= Olav Klokk =

Olav Klokk (3 September 1885 – 18 March 1964) was a Norwegian agriculturalist.

He was born in Hjørundfjord Municipality as a son of agricultural school headmaster Bernt Klokk (1857–1901) and Martine Kristiane Olava Strenge. In 1914 he married Jenny Langballe.

He took his education at Stend Agricultural School in 1905 and the Norwegian College of Agriculture in Aas Municipality in 1907. He spent most of his career as secretary of the Norwegian College of Agriculture, being hired in 1919. At the same time he also became secretary for the Nordic Association of Agricultural Scientists, Norwegian branch, and subeditor of their periodical Nordisk Jordbruksforskning.

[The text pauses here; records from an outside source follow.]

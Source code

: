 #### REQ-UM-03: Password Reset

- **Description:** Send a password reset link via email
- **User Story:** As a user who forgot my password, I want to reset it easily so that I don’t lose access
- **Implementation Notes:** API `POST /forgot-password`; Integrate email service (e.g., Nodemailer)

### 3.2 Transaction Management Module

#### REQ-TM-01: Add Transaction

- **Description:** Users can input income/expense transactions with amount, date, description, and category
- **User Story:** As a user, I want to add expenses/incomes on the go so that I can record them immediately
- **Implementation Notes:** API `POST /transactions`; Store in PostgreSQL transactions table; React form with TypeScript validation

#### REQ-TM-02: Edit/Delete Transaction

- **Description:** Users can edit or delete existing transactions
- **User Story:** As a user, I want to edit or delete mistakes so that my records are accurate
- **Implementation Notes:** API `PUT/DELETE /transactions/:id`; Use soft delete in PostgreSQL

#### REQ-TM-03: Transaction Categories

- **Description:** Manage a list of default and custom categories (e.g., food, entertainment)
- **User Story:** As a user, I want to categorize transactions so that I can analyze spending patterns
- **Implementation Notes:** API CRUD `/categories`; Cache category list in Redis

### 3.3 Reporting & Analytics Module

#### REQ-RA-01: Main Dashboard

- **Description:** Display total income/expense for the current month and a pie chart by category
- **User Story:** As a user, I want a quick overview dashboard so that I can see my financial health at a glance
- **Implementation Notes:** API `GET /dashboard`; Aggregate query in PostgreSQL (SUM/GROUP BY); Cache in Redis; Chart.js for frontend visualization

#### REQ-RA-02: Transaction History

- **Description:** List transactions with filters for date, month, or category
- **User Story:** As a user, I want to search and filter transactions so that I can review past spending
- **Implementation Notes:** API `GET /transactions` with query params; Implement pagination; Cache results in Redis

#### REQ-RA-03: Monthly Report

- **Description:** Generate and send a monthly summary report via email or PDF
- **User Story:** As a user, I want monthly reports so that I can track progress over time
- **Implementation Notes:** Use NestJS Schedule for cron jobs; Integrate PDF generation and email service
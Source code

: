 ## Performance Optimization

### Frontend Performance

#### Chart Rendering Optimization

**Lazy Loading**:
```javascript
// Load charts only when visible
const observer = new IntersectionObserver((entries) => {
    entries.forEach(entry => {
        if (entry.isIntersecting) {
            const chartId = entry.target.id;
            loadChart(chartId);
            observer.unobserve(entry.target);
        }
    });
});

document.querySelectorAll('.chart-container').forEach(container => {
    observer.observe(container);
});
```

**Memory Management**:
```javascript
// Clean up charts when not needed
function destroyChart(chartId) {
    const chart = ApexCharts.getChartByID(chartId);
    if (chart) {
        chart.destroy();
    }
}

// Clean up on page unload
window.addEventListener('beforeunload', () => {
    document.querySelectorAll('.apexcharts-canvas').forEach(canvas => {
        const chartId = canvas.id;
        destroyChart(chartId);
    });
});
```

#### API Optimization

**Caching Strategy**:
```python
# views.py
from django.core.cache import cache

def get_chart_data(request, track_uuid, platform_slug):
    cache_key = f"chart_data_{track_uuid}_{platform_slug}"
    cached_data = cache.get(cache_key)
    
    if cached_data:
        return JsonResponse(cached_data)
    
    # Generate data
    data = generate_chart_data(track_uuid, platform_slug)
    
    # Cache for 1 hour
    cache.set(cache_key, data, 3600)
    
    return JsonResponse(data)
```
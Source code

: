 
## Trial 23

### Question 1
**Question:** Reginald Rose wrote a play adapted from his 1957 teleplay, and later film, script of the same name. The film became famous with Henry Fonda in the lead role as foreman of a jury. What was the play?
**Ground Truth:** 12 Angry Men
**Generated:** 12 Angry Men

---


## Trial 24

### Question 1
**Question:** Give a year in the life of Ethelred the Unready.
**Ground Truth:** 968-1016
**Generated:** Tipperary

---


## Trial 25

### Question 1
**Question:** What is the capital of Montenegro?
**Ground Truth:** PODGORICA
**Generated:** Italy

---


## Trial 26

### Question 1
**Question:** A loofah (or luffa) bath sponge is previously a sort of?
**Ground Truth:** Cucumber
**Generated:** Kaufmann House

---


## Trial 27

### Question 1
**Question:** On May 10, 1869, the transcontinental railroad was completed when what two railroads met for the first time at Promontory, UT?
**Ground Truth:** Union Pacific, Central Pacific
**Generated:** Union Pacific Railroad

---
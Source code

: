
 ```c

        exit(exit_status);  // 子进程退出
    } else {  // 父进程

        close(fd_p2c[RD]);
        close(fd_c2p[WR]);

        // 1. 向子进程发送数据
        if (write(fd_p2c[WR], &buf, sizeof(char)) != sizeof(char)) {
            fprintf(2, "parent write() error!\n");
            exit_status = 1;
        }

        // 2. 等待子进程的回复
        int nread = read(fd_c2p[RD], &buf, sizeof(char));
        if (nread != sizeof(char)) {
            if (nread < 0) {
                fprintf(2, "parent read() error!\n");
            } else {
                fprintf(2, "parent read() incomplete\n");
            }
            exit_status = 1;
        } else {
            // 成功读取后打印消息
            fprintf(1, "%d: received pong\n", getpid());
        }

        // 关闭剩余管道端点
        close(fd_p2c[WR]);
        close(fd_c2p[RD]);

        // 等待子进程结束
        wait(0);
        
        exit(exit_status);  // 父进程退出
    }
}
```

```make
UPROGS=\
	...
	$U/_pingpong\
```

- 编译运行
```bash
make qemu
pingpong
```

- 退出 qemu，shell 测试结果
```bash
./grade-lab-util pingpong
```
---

He also edited the yearbook Norske Landbrukskandidaters årbok from 1915 to 1918 and wrote several books, including Oversigt over det norske landbruks utvikling siden 1750 (1920) and the 75-year anniversary book Norges landbrukshøiskole 1859–1934. He was also an editorial committee member of the biographical dictionary Norsk biografisk leksikon.

Klokk was also engaged in agrarian politics, as a control committee member in the agrarian bank Bøndernes Bank and chair of the financial committee in the Norwegian Agrarian Association. He died in March 1964.